** Assignment **
From the entries, filter out every line that lacks "QUIX" and copy the rest.

Stored data

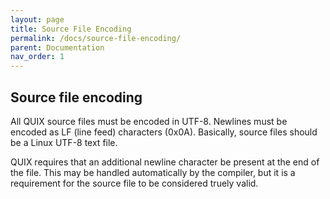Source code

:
 ```yaml
---
layout: page
title: Source File Encoding
permalink: /docs/source-file-encoding/
parent: Documentation
nav_order: 1
---
```


Source file encoding
---

All QUIX source files must be encoded in UTF-8. Newlines must be encoded as LF (line feed) characters (0x0A). Basically, source files should be a Linux UTF-8 text file.

QUIX requires that an additional newline character be present at the end of the file. This may be handled automatically by the compiler, but it is a requirement for the source file to be considered truely valid.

** Response below **
All QUIX source files must be encoded in UTF-8. Newlines must be encoded as LF (line feed) characters (0x0A). Basically, source files should be a Linux UTF-8 text file.
QUIX requires that an additional newline character be present at the end of the file. This may be handled automatically by the compiler, but it is a requirement for the source file to be considered truely valid.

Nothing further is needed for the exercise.